Jennifer Morrell, a former local election official and national expert on post-election audits, is a partner at The Elections Group.
Writing in the Washington Post:
I watched the GOP’s Arizona election audit. It was worse than you think.
I was stunned to see spinning conveyor wheels, whizzing hundreds of ballots past “counters,” who struggled to mark, on a tally sheet, each voter’s selection for the presidential and Senate races. They had only a few seconds to record what they saw. Occasionally, I saw a counter look up, realize they missed a ballot and then grab the wheel to stop it. This process sets them up to make so many mistakes, I kept thinking. Humans are terrible at tedious, repetitive tasks; we’re especially bad at counting. That’s why, in all the other audits I’ve seen, bipartisan teams follow a tallying method that allows for careful review and inspection of each ballot, followed by a verification process. I’d never seen an audit use contraptions to speed things up.
This is important, and I want to emphasize, many people are terrible at counting. I have no experience at vote counting or recounting, but I’ve done innumerable retail store inventories using human counters.
Some of the smartest nicest people you’d ever be able to meet couldn’t accurately count to 25 if their lives depended on it.
That’s why an accurate process builds in checks and redundancies to catch and minimize the inevitable human errors.
Each table had three volunteers tallying the ballots, and their tally sheets were considered “done” as long as two of the three tallies matched, and the third was off by no more than two ballots. The volunteers recounted only if their tally sheets had three or more errors — a threshold they stuck to, no matter how many ballots a stack contained, whether 50 or 100. This allowed for a shocking amount of error. Some table managers told the counters to recount when there were too many errors; other table managers just instructed the counters to fix their “math mistakes.” At no point did anyone track how many ballots they were processing at their station, to ensure that none got added or lost during handling.
Seems likely a lot of these Ninja vote counters are Trumpista believers in the Big Lie, so who really knows what they’d do if a supervisor told them to fix their “math mistakes”?

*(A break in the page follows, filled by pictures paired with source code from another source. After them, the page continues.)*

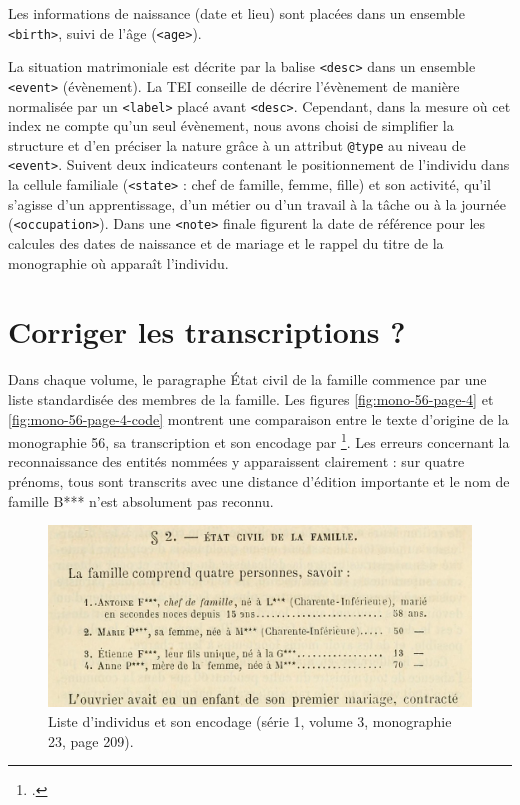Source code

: Les informations de naissance (date et lieu) sont placées dans un ensemble \texttt{<birth>}, suivi de l'âge (\texttt{<age>}).

La situation matrimoniale est décrite par la balise \texttt{<desc>} dans un ensemble \texttt{<event>} (évènement). La TEI conseille de décrire l'évènement de manière normalisée par un \texttt{<label>} placé avant \texttt{<desc>}. Cependant, dans la mesure où cet index ne compte qu'un seul évènement, nous avons choisi de simplifier la structure et d'en préciser la nature grâce à un attribut \texttt{@type} au niveau de \texttt{<event>}. Suivent deux indicateurs contenant le positionnement de l'individu dans la cellule familiale (\texttt{<state>} : chef de famille, femme, fille) et son activité, qu'il s'agisse d'un apprentissage, d'un métier ou d'un travail à la tâche ou à la journée (\texttt{<occupation>}). Dans une \texttt{<note>} finale figurent la date de référence pour les calcules des dates de naissance et de mariage et le rappel du titre de la monographie où apparaît l'individu.

\section{Corriger les transcriptions ?}

Dans chaque volume, le paragraphe \og État civil de la famille \fg{} commence par une liste standardisée des membres de la famille. Les figures \ref{fig:mono-56-page-4} et \ref{fig:mono-56-page-4-code} montrent une comparaison entre le texte d'origine de la monographie 56, sa transcription et son encodage par \lse\footcite[p. 4]{mono056a}. Les erreurs concernant la reconnaissance des entités nommées y apparaissent clairement : sur quatre prénoms, tous sont transcrits avec une distance d'édition importante et le nom de famille \og B*** \fg{} n'est absolument pas reconnu.

\begin{figure}[ht]
    \includegraphics[width=14cm]{img/mono-23-page-209.jpg}
    \caption[Liste d'individus au début du paragraphe 2 (\no{} 23)]{Liste d'individus et son encodage (série 1, volume 3, monographie \no{} 23, page 209).}
    \label{fig:mono-23-page-209}
\end{figure}

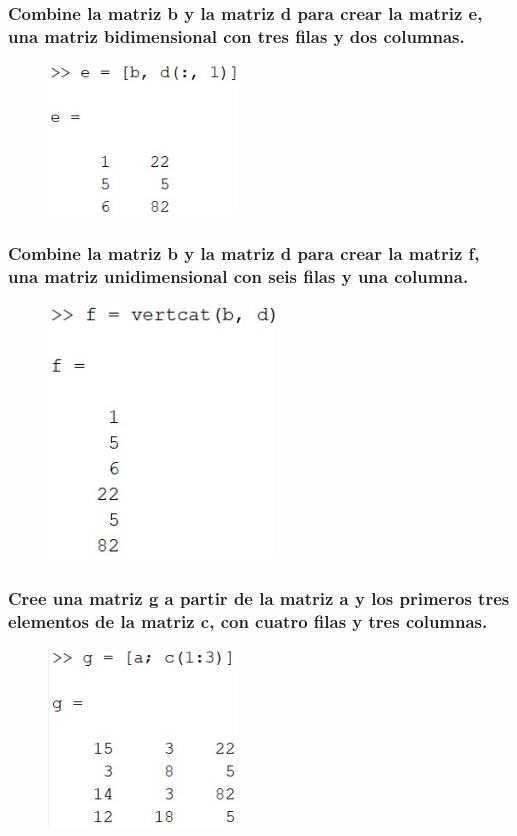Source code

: \documentclass{article}
\begin{document}
\subsubsection{Combine la matriz b y la matriz d para crear la matriz e, una matriz bidimensional con tres filas y dos columnas.}
\begin{figure}[H]
    \centering
    \includegraphics[width = 5cm]{img7b.jpg}
\end{figure}

\subsubsection{Combine la matriz b y la matriz d para crear la matriz f, una matriz unidimensional con seis filas y una columna.}
\begin{figure}[H]
    \centering
    \includegraphics[width = 6cm]{img7c.jpg}
\end{figure}
\subsubsection{Cree una matriz g a partir de la matriz a y los primeros tres elementos de la matriz c, con cuatro filas y tres columnas.}
\begin{figure}[H]
    \centering
    \includegraphics[width = 5cm]{img7d.jpg}
\end{figure}
\end{document}
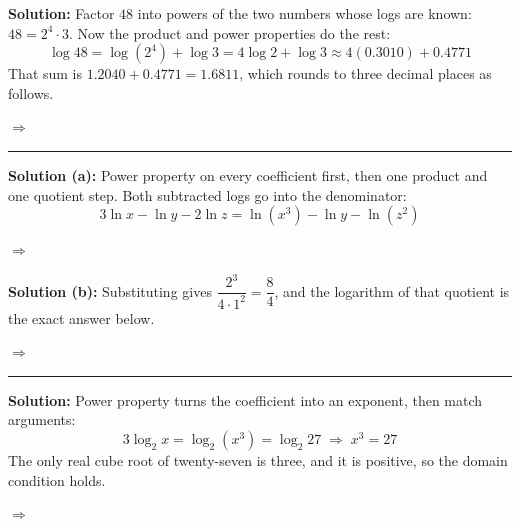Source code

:\documentclass[12pt]{article}
\begin{document}

\textbf{Solution:} Factor $48$ into powers of the two numbers whose logs are known: $48 = 2^4 \cdot 3$. Now the product and power properties do the rest:
\[ \log 48 = \log(2^4) + \log 3 = 4\log 2 + \log 3 \approx 4(0.3010) + 0.4771 \]
That sum is $1.2040 + 0.4771 = 1.6811$, which rounds to three decimal places as follows.

$\Rightarrow$ 

\vspace{0.15cm}\noindent\rule{\linewidth}{0.2pt}


\textbf{Solution (a):} Power property on every coefficient first, then one product and one quotient step. Both subtracted logs go into the denominator:
\[ 3\ln x - \ln y - 2\ln z = \ln(x^3) - \ln y - \ln(z^2) \]

$\Rightarrow$ 

\textbf{Solution (b):} Substituting gives $\dfrac{2^3}{4 \cdot 1^2} = \dfrac{8}{4}$, and the logarithm of that quotient is the exact answer below.

$\Rightarrow$ 

\vspace{0.15cm}\noindent\rule{\linewidth}{0.2pt}


\textbf{Solution:} Power property turns the coefficient into an exponent, then match arguments:
\[ 3\log_2 x = \log_2(x^3) = \log_2 27 \;\Longrightarrow\; x^3 = 27 \]
The only real cube root of twenty-seven is three, and it is positive, so the domain condition holds.

$\Rightarrow$ 
\end{document}
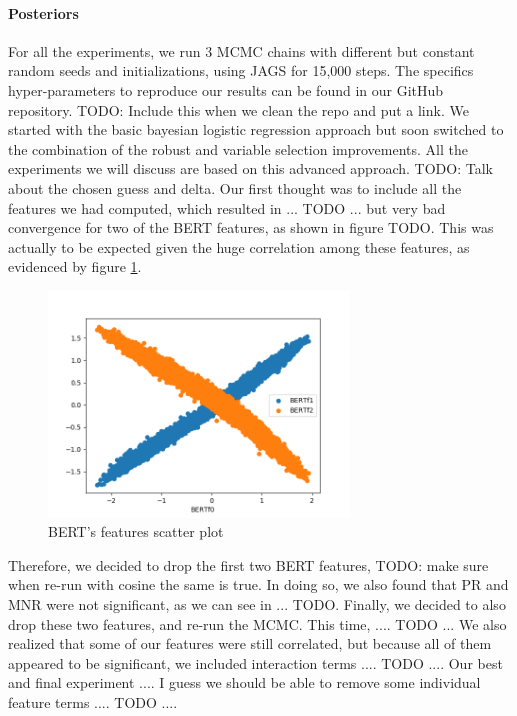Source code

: \documentclass[man, floatsintext, 10pt]{apa6}
\begin{document}
\vspace{2mm}

\paragraph{Posteriors} For all the experiments, we run 3 MCMC chains with different but constant random seeds and initializations, using JAGS for 15,000 steps. The specifics hyper-parameters to reproduce our results can be found in our GitHub repository. TODO: Include this when we clean the repo and put a link. We started with the basic bayesian logistic regression approach but soon switched to the combination of the robust and variable selection improvements. All the experiments we will discuss are based on this advanced approach. TODO: Talk about the chosen guess and delta. Our first thought was to include all the features we had computed, which resulted in ... TODO ... but very bad convergence for two of the BERT features, as shown in figure TODO. This was actually to be expected given the huge correlation among these features, as evidenced by figure \ref{BERTf}.

\begin{figure}
\includegraphics[width=8cm]{BERTFeaturesScatterPlot.png}
\caption{BERT's features scatter plot}
  \label{BERTf}
\end{figure}

Therefore, we decided to drop the first two BERT features, TODO: make sure when re-run with cosine the same is true. In doing so, we also found that PR and MNR were not significant, as we can see in ... TODO. Finally, we decided to also drop these two features, and re-run the MCMC. This time, .... TODO ...   We also realized that some of our features were still correlated, but because all of them appeared to be significant, we included interaction terms .... TODO .... Our best and final experiment .... I guess we should be able to remove some individual feature terms .... TODO ....
\end{document}
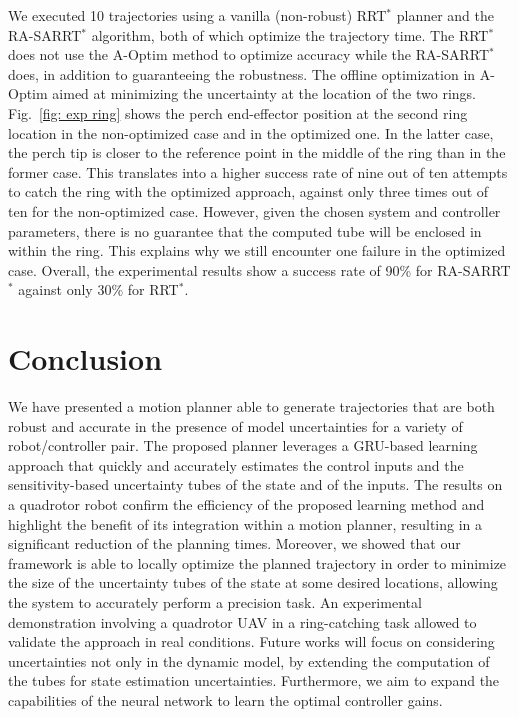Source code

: We executed 10 trajectories using a vanilla (non-robust) RRT$^*$ planner and the RA-SARRT$^*$ algorithm, both of which optimize the trajectory time.
The RRT$^*$ does not use the A-Optim method to optimize accuracy while the RA-SARRT$^*$ does, in addition to guaranteeing the robustness.
The offline optimization in A-Optim aimed at minimizing the uncertainty at the location of the two rings.
Fig.~\ref{fig: exp ring} shows the perch end-effector position at the second ring location in the non-optimized case and in the optimized one. 
In the latter case, the perch tip is closer to the reference point in the middle of the ring than in the former case. This translates into a higher success rate of nine out of ten attempts to catch the ring with the optimized approach, against only three times out of ten for the non-optimized case.
However, given the chosen system and controller parameters, there is no guarantee that the computed tube will be enclosed in within the ring.
This explains why we still encounter one failure in the optimized case.
Overall, the experimental results show a success rate of 90\% for RA-SARRT$^*$ against only 30\% for RRT$^*$.

\section{Conclusion} \label{sec:Conclusion}

We have presented a motion planner able to generate trajectories that are both robust and accurate in the presence of model uncertainties for a variety of robot/controller pair. The proposed planner leverages a GRU-based learning approach that quickly and accurately estimates the control inputs and the sensitivity-based uncertainty tubes of the state and of the inputs. 
The results on a quadrotor robot confirm the efficiency of the proposed learning method and highlight the benefit of its integration within a motion planner, resulting in a significant reduction of the planning times. 
Moreover, we showed that our framework is able to locally optimize the planned trajectory in order to minimize the size of the uncertainty tubes of the state at some desired locations, allowing the system to accurately perform a precision task. An experimental demonstration involving a quadrotor UAV in a ring-catching task allowed to validate the approach in real conditions. Future works will focus on considering uncertainties not only in the dynamic model, by extending the computation of the tubes for state estimation uncertainties. 
Furthermore, we aim to expand the capabilities of the neural network to learn the optimal controller gains.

Jennifer Morrell goes on to talk about bamboo, and cheese dust, and concludes: “This is not an audit, and I don’t see how this can have a good outcome.”
With any reliable counting system, you have a detailed and rigorous set of procedures in place, to be scrupulously followed from the count of the first ballot or piece of retail merchandise. Morrell reports that the supervisors were changing and modifying procedures as they went along with this travesty.
The process Morrell describes is inaccurate and fatally flawed. But it doesn’t appear to be an effort to outright change the Maricopa County election results. Rather, the GOP sponsors and the incompetent Ninjas are believers in the Big Lie, and thought just inspecting the ballots would reveal the fraud that allowed Democrats to steal the election.
It’s not going to make any difference to the GOP what the recount total is. If an inaccurate recount reveals a Biden victory, they’ll just believe it means the election thieves were more devious and tricky with their cheating than previously thought. So it goes with conspiracy theorists.